I'll ask tomorrow if we have a full copy of Acrobat; probably either Systems or the Art and/or PR department does. The OCR option's on the back burner for now; I can't help wondering if correcting typos would be as time-consuming as correcting incorrect line breaks. The OCR program I have is really not very good.

jermsplan, thanks for the offer of the SQL. I'm hoping I can do the conversions through Acrobat itself, but I'd be interested in seeing the query just to ponder it a bit and get my level .5 SQL up to 1 or so.
posted by johnofjack at 9:02 PM on April 11, 2008


Best answer: It seemed a shame to completely waste the time I'd already spent on this, so perhaps you can use what I've already done.

Glen Spring.txt has tab-separated fields and is suitable for spreadsheet import (I tried it with OpenOffice.org Calc, and it seems to work OK). Looks to me like it's done a reasonable job of collecting 4771 out of the 4871 quiz results in Glen Spring.pdf.

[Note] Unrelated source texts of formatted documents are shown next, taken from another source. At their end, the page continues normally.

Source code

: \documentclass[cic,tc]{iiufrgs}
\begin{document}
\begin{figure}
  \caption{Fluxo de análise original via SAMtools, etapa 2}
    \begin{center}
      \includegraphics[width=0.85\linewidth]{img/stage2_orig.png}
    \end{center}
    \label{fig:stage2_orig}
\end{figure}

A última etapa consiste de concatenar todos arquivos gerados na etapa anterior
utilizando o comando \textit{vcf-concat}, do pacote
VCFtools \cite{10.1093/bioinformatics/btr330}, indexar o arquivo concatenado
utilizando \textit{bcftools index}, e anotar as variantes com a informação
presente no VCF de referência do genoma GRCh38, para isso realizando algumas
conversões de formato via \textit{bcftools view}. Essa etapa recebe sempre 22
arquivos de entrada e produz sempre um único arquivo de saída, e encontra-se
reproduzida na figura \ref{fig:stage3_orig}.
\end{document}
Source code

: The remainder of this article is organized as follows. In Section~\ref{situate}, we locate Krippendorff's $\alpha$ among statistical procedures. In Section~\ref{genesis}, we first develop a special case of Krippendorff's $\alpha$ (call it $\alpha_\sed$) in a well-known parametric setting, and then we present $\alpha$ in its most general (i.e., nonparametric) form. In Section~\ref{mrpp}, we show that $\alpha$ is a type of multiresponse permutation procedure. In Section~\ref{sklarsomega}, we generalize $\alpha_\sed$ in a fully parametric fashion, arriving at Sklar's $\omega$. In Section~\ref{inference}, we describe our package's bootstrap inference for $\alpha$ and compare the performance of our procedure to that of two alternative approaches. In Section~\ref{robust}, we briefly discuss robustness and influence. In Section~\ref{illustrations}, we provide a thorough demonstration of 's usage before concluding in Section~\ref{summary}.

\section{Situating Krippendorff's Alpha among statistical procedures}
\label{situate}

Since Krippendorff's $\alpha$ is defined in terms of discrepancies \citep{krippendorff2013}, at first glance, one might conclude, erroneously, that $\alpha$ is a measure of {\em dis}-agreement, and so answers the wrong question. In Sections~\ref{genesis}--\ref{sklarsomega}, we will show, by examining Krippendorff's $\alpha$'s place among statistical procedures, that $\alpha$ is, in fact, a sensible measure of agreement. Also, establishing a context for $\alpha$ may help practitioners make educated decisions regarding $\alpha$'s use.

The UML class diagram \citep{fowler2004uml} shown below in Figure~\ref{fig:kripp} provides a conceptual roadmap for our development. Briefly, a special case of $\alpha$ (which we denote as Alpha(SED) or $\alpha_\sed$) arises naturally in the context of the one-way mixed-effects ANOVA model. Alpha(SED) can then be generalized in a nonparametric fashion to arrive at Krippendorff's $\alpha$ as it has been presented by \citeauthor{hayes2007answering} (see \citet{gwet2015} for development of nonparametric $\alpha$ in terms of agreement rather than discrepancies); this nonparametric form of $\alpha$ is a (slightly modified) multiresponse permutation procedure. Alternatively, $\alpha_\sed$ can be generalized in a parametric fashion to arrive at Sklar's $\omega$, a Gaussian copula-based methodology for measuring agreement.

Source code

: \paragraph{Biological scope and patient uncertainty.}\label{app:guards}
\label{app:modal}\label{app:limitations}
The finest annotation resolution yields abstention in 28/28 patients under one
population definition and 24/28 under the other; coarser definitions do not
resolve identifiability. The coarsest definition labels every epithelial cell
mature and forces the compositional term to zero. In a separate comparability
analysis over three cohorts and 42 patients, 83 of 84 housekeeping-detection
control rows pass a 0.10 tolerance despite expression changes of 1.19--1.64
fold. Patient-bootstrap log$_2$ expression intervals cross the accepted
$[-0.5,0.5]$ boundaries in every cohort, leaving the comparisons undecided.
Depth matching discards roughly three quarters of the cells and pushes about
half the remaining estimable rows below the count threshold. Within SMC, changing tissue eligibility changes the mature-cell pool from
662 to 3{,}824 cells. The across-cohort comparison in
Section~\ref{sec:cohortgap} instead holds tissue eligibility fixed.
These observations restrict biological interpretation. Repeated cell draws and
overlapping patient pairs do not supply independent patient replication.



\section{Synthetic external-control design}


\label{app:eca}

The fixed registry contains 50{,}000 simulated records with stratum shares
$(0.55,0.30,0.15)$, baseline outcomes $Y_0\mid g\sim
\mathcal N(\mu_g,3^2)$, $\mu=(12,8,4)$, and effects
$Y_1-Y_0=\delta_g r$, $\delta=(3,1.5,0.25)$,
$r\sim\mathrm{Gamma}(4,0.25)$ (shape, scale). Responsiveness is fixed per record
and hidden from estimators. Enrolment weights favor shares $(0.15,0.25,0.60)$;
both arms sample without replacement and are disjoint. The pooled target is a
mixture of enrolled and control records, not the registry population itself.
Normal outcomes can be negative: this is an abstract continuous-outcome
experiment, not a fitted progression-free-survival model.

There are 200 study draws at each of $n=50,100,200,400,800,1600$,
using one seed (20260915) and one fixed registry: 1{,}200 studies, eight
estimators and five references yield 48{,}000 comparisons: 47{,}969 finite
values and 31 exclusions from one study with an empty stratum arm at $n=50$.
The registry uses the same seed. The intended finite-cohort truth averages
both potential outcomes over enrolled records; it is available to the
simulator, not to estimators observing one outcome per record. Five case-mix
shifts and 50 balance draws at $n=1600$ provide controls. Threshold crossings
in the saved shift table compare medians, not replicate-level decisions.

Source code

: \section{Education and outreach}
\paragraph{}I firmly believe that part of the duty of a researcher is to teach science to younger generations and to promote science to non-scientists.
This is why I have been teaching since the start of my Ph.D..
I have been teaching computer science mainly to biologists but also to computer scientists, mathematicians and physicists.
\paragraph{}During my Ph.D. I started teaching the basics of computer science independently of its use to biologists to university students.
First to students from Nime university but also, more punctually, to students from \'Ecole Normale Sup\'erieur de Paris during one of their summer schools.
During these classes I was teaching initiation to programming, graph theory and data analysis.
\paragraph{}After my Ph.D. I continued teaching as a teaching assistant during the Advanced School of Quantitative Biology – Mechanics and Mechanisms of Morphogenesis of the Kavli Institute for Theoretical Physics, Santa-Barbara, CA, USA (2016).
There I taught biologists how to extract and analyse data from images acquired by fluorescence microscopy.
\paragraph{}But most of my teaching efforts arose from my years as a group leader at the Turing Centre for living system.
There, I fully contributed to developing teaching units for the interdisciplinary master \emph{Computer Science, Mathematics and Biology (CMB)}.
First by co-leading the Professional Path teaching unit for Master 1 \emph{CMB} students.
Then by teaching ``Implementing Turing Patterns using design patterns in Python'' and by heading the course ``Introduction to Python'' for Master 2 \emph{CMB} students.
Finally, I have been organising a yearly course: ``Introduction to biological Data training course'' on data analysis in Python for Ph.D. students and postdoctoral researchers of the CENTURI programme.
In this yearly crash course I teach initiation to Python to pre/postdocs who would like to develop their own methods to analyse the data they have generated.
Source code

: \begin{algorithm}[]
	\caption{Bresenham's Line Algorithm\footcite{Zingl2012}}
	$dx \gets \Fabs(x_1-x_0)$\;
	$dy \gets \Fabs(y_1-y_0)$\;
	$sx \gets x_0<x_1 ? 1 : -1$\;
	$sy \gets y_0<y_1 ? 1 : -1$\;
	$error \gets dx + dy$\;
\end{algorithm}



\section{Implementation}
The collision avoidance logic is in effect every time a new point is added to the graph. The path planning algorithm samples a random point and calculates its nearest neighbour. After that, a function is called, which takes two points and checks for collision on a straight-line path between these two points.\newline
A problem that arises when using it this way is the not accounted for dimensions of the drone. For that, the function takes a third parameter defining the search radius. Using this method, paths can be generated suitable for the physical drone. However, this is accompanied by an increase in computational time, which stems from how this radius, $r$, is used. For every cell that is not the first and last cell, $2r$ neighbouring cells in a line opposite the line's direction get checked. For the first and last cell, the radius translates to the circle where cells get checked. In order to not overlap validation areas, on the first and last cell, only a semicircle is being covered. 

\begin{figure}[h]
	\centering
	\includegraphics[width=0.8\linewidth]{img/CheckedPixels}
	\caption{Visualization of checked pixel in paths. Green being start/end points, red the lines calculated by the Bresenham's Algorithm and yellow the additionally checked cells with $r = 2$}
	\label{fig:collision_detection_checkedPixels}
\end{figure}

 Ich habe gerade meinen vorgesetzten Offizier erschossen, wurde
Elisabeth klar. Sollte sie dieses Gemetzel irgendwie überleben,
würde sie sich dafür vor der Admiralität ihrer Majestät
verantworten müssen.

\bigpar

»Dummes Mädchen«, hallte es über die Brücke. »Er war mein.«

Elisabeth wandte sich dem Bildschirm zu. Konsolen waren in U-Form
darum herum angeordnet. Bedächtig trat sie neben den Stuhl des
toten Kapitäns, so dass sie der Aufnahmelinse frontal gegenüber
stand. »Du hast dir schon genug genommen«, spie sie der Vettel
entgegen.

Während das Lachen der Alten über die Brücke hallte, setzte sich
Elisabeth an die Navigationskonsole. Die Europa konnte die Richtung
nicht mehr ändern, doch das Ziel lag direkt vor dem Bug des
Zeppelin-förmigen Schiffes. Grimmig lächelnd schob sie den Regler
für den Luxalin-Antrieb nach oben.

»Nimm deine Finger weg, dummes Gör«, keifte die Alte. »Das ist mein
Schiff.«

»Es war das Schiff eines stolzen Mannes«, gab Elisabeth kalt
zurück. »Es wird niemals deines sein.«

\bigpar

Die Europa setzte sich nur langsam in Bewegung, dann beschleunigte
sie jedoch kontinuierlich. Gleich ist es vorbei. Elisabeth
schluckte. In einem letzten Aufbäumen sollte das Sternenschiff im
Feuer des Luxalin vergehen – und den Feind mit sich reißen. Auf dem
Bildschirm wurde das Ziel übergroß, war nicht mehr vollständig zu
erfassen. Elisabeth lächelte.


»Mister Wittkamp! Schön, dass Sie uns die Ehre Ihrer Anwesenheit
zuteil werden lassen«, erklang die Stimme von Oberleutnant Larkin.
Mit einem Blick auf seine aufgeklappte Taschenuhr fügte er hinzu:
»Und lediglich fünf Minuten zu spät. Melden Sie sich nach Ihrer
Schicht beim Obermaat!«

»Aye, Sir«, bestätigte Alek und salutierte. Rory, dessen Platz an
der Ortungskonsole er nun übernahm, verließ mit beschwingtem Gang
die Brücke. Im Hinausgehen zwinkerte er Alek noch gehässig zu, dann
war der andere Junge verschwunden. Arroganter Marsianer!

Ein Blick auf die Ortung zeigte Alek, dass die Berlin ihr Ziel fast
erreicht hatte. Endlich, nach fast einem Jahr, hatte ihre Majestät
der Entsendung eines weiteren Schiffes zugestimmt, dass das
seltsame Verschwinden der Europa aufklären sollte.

Glen Spring.discards.txt has all the output lines from pdftotext that didn't make it into Glen Spring.txt. You can cut and paste the last hundred quiz results from that by hand, if you care.

If you put all three of your source PDFs into a folder with the "parse" script, then cd into that folder with Terminal and type

./parse *.pdf

you should be able to recreate the text files above, along with corresponding ones for the remaining PDFs. I'd be interested to know how you get on.
posted by flabdablet at 4:14 AM on April 12, 2008


Response by poster: flabdablet, that sounds great. I'd thought of using OpenOffice for it but I've got some setting toggled wrong; it keeps dumping them as an indecipherable mess into Office Writer instead of Calc. I'll have to look into that; it's heartening to know it works.

Thanks for all your work on this; I do appreciate it.
posted by johnofjack at 10:31 AM on April 12, 2008


I've noodled around with this in Perl, & gotten as far as:
/9340/EN/Snow Joe/Greene, Carol/LG/0.3/0.5/59/Fiction
/36573/EN/Big Egg/Coxe, Molly/LG/0.4/0.5/99/Fiction
/9306/EN/Bugs!/McKissack, Patricia/LG/0.4/0.5/69/Fiction
/41850/EN/Clifford Makes a Friend/Bridwell, Norman/LG/0.4/0.5/67/Fiction
/42156/EN/I Am Lost!/Wilhelm, Hans/LG/0.4/0.5/64/Fiction
... 4766 lines of that sort of thing. Leaving only, um, 1652 lines of header & unparsed stats.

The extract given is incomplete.